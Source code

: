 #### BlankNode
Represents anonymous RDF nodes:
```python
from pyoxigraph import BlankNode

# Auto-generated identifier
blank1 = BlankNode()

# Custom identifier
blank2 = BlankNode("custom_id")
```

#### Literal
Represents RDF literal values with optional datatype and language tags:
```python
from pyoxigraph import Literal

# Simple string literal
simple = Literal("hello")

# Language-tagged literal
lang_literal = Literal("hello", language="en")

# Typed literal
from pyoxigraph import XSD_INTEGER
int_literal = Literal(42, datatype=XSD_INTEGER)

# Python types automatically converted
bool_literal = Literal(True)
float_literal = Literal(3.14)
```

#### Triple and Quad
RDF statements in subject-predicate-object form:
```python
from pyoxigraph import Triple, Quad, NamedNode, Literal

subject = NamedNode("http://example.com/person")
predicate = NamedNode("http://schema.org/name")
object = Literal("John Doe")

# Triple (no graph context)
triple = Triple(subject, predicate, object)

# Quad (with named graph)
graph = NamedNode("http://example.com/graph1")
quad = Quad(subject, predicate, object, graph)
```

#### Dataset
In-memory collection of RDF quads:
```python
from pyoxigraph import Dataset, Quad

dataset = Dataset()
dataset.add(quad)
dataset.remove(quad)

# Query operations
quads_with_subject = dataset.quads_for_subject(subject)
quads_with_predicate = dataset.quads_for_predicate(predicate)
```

**Work to complete**
Write out every line from the data above that includes "identifier".

**Answer**
# Auto-generated identifier
# Custom identifier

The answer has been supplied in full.